Gaza, katanya, telah membantunya dan banyak Muslim lainnya di AS menemukan kekuatan mereka melalui perjuangan.
“Hanya dengan melihat dunia sebagaimana adanya, ini bukanlah tempat yang baik, dan sungguh melegakan memikirkan bahwa ada sesuatu setelah [kehidupan ini], dan bahwa bukan hanya itu yang sebenarnya ada,” katanya kepada Al Jazeera. “Melihat mereka di Gaza salat sepanjang waktu, rasanya kami tidak punya alasan untuk tidak salat di sini.”
Malika Bass masuk Islam seminggu sebelum Ramadhan dimulai di Thabaat, sebuah organisasi Islam yang bertempat di Institut Miftaah di Warren, Michigan. Dia mengungkapkan kegembiraannya menemukan “komunitas” sebagai seorang Muslim baru, namun juga merasakan sakit hati yang meresap di sebagian besar acara buka puasa dan ceramah yang dia ikuti.
“Ini melemahkan memikirkan apa yang dialami para ibu ini,” katanya. “Ini melemahkan, Anda tidak bisa berhenti menangis.”
Sebagai seorang ibu, Bass berkata bahwa dia tidak dapat memahami penderitaan para ibu di Gaza, namun dia menemukan penghiburan dalam ayat-ayat Alquran yang dia pelajari. Salah satu ayat yang paling berkesan baginya adalah: “Jangan sekali-kali menganggap orang-orang yang mati syahid di jalan Allah. Sesungguhnya mereka hidup di sisi Tuhannya, dan diberi rezeki yang baik.”
Savanna Vela, 25, tumbuh di rumah tangga Katolik di Dearborn dan untuk pertama kalinya memilih berpuasa bulan ini “dengan tujuan”. Dia bukan orang asing dalam berpuasa, karena teman-temannya dan beberapa anggota keluarganya menjalankan ibadah puasa dan dia pernah ikut serta bersama mereka di masa lalu, namun tahun ini berbeda baginya.
“Melihat genosida ini terjadi, secara harfiah, di ujung jari [kita] adalah hal paling mengerikan yang pernah kita saksikan,” katanya. “Melihat lebih dari satu juta warga Palestina kini berisiko kelaparan, [puasa] rasanya seperti sesuatu yang bisa saya lakukan untuk menunjukkan dukungan saya.”
Vela juga aktif di media sosial dalam upaya untuk meningkatkan kesadaran, bergabung dengan protes lokal dan memboikot produk konsumen yang mendukung Israel secara finansial.
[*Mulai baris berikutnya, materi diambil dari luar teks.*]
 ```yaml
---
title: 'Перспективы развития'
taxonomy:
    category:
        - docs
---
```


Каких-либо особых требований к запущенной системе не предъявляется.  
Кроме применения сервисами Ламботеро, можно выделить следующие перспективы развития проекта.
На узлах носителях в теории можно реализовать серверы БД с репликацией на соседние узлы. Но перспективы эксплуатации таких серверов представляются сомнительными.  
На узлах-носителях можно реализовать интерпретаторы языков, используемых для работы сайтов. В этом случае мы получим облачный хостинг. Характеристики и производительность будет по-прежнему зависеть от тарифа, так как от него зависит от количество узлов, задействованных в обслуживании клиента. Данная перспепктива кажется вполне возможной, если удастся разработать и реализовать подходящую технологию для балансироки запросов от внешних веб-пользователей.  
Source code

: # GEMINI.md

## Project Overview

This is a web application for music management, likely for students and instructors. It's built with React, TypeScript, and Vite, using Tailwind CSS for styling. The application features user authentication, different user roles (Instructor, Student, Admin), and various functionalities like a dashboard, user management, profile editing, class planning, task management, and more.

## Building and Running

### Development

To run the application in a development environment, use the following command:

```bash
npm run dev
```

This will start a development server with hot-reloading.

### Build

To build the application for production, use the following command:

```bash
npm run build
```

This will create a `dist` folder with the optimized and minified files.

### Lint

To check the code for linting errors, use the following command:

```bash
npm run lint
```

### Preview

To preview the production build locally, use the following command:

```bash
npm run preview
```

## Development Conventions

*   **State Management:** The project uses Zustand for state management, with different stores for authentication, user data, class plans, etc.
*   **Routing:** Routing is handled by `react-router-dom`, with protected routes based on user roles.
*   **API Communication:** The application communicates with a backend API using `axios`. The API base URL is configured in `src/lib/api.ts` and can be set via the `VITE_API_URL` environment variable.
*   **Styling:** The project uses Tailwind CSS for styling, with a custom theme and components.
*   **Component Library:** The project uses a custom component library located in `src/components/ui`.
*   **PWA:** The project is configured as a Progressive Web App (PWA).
Dia mengatakan bahwa dia sudah lama mengenal sejarah wilayah-wilayah pendudukan, namun sekarang dia merasa berkewajiban untuk melakukan advokasi bagi warga Palestina, terutama karena dia tinggal di antara begitu banyak orang Arab-Amerika di kota metropolitan Detroit.
Puasa telah menunjukkan betapa kuatnya masyarakat Gaza, di mana sebagian umat Islam masih menjalankan puasa meski kekurangan makanan untuk berbuka puasa. Gaza bagian utara berisiko mengalami kelaparan, dan lebih dari 70 persen penduduk Gaza menghadapi bencana kelaparan, menurut PBB.
Vela mengatakan dia selalu bergumul dengan keyakinannya, namun melihat video yang keluar dari Gaza tentang ibu dan ayah yang patah hati berseru kepada Tuhan atas kematian anak-anak mereka telah menghidupkan kembali sesuatu dalam dirinya.
“Mereka menyerahkan seluruh jiwa mereka, seluruh kepercayaan mereka, kepada Allah, dan itu membuat saya mempertimbangkan kembali hubungan saya dengan Tuhan, dan betapa saya telah menyalahkan-Nya atas banyak hal dan berpaling dari-Nya, namun kemudian melihat orang Palestina yang tetap menganggap-Nya sebagai zat yang paling diagungkan, sungguh mengagumkan dan menginspirasi,” katanya.